Data produced by a national electoral study conducted in 2013 after the general elections (Associazione Itanes, 2013) confirms that the electorate of the M5S is indeed extremely composite and almost specular along the axis separating the left and right hemispheres. Nevertheless, the first interesting result (Figure 4 below) concerns how the M5S voters self-identify themselves: more than 60% refuse to take position between right and left, 20% declare themselves as left-wing and 8% right-wing. According to these figures the M5S electorate is less left-wing than the overall sample (3 percentage points difference), less right-wing (5 percentage points) and more uncomfortable with traditional left-right labelling (10 percentage points).

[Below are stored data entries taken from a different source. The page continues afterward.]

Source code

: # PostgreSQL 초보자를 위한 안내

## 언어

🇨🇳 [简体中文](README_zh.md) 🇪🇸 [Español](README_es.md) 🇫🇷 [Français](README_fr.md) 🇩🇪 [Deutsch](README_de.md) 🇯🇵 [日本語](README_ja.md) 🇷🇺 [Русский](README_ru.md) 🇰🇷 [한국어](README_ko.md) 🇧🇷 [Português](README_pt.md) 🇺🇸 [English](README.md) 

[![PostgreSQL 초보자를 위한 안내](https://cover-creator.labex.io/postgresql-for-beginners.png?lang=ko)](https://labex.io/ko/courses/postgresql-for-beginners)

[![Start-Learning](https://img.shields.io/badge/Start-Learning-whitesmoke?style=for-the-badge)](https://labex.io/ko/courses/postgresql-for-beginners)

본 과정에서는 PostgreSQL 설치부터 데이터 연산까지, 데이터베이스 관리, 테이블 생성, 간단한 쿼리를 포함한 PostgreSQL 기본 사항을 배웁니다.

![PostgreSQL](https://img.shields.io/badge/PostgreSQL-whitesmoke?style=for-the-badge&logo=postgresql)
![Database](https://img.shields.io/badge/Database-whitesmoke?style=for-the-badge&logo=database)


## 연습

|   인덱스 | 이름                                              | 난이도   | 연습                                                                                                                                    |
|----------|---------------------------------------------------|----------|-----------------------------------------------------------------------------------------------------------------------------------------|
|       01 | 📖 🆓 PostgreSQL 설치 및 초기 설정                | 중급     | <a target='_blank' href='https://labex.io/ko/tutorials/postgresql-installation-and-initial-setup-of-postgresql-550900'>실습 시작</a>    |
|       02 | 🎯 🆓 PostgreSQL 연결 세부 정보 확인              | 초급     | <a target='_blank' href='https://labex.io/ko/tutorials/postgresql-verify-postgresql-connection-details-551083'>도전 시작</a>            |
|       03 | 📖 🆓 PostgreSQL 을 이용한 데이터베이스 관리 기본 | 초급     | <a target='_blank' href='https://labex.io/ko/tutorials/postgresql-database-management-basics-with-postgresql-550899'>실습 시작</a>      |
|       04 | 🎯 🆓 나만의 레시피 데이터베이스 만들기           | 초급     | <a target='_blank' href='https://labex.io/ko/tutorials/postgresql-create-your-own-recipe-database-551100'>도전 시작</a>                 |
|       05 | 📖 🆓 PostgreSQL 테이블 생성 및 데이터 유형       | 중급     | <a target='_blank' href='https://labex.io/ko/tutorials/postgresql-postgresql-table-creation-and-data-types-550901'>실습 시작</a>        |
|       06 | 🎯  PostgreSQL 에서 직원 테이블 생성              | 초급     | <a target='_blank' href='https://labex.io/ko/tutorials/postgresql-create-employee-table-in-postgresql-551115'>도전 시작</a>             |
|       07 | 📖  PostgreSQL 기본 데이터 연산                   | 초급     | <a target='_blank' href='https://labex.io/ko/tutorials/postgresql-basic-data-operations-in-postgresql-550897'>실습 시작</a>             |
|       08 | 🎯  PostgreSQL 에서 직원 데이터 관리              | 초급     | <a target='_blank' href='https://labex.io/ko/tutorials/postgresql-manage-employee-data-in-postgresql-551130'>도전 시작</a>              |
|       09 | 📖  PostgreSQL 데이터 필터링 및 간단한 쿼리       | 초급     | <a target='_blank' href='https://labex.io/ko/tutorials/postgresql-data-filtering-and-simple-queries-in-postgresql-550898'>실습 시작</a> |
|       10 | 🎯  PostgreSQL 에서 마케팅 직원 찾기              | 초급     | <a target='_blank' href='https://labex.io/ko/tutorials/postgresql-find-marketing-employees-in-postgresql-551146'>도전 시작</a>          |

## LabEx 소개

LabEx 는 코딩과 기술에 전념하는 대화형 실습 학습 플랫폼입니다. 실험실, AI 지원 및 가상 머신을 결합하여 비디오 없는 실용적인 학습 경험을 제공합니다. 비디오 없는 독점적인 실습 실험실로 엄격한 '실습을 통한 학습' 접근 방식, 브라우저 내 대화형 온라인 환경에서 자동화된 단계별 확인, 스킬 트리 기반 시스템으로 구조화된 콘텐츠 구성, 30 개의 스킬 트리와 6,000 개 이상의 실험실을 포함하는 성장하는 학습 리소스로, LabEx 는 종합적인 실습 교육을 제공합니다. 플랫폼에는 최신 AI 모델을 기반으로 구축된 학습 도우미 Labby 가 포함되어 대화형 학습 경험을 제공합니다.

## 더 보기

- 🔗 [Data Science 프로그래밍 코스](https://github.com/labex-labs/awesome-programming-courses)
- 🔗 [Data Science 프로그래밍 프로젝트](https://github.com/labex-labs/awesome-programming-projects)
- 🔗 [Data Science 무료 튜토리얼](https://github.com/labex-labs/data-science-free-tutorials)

Figure 4: Left-Right self-identification of M5S voters

Figure 4: Left-Right self-identification of M5S voters

To understand which party is more represented among M5S voters, I compare in the next Figure (Figure 5) the percentage of 2013 M5S voters according to what they declare to have voted in the 2008 general election and the national results of the same parties in 2008 (ordered left to right on the horizontal axis from far-left to far-right). Clearly no party is extremely overrepresented and the 2008 preferences of M5S voters seem to closely map the actual result of each party in that election. The only parties to be overrepresented are SA (the Left – the Rainbow) and IdV (Italy of Values) but most of the other parties show very limited differences including the two major parties: the PD (Democratic Party, with a difference of less than 4 percentage points) and the PDL (the People of Freedom, with a difference of less than 3 percentage points). The LN (Northern League) on the far-right shows a difference of only 1.3 percentage point. If we group parties in two broad coalitions (although not the actual coalitions of the 2008 election) we observe that 46.8% of M5S voters voted in 2008 a centre-right party while 53.2 a centre-left party.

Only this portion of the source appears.